By Kevin Frazzini
Sometimes, it seems trouble is just a tweet away.
Other times, say, during a weather crisis, a timely post can let constituents know you’re on top of things and are ready to help.
“Social media can crush you in an instant, or help you in 30 seconds,” as public relations expert Maura Devine put it.
Avoiding the “crushing” and maximizing the “helping” were the subjects of the two-part presentation “Media Workshop: Top Tactics, Thoughtful Strategies and Legal Considerations for Your Social Media Life,” at NCSL’s annual Legislative Summit on Monday.
Devine, a managing director of the Chicago office of the communications company Kivvit, handled part one, on public affairs; Julie Tappendorf, an equity partner with the Chicago law office Ancil Glink, covered part two, on the legal aspects of social media use.

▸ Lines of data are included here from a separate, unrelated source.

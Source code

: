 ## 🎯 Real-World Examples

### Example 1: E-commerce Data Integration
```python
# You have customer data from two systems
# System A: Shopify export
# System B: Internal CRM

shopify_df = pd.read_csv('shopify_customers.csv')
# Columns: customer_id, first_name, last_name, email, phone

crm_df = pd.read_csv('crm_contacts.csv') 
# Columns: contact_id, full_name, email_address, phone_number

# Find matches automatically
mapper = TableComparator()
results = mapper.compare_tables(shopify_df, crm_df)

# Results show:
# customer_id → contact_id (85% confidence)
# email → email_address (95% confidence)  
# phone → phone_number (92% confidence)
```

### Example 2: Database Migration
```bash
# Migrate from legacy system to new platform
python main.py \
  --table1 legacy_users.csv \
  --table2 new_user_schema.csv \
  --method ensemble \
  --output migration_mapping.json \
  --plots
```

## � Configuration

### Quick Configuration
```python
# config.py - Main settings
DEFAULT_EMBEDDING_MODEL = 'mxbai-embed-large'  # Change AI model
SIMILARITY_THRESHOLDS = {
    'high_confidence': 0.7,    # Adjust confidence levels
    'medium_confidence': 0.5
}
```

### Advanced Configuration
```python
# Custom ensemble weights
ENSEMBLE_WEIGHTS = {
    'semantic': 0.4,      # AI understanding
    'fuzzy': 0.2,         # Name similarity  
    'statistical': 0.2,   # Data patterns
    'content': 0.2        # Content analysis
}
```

Instead of frightening legislators and staffers about the career-ending dangers of social media blunders, both took a practical approach, which begins by establishing a clear social media policy.
Everyone on your team needs to know your expectations when it comes to using Facebook, Twitter, Instagram, Snapchat, Periscope and the ever-increasing variety of social media tools. A good policy also defines for visitors to your official website what type of comments are not permitted and might be subject to removal.

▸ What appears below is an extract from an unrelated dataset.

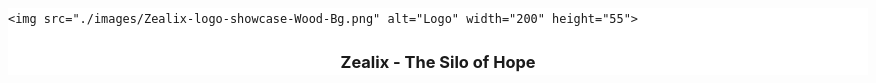     <img src="./images/Zealix-logo-showcase-Wood-Bg.png" alt="Logo" width="200" height="55">
  </a>

  <h3 align="center">Zealix - The Silo of Hope</h3>

</div>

Both presenters offered several tips for public officials on social media. Here are a few, starting with Devine’s:
• Use pictures and videos. Graphics generate 313 percent more user engagement, Devine said. Infographics, for example, are three times more likely than text messages to be shared on social media.
• Promote your events as they happen. Take advantage of the real-time value of social media with tools like Twitter, Facebook Live and Periscope.
• When a crisis occurs, use all of your social media channels. Many of your constituents are on several social platforms; you should be, too.
• Interact! Use your social media tools as an efficient way to create a dialogue with your constituents.
Tappendorf added a few reminders from a legal perspective:
• Government social media posts are probably public record. That means they can be subject to Freedom of Information Act requests.
• Don’t censor public comments on your posts. It’s OK to monitor, but, generally, critical remarks that aren’t threatening and don’t contain hate speech should not be deleted.
• Don’t put the intern in charge of social media. Exceptions include interns hired to run your social media; generally, however, social media activity is part of your public outreach. Treat it seriously.
• Create your own content. Some material images, graphics, articles, etc.on the web is in the public domain; much of it is not. Don’t risk a copyright violation by using someone else’s work, unless you have permission.
Kevin Frazzini is the assistant editor of State Legislatures magazine.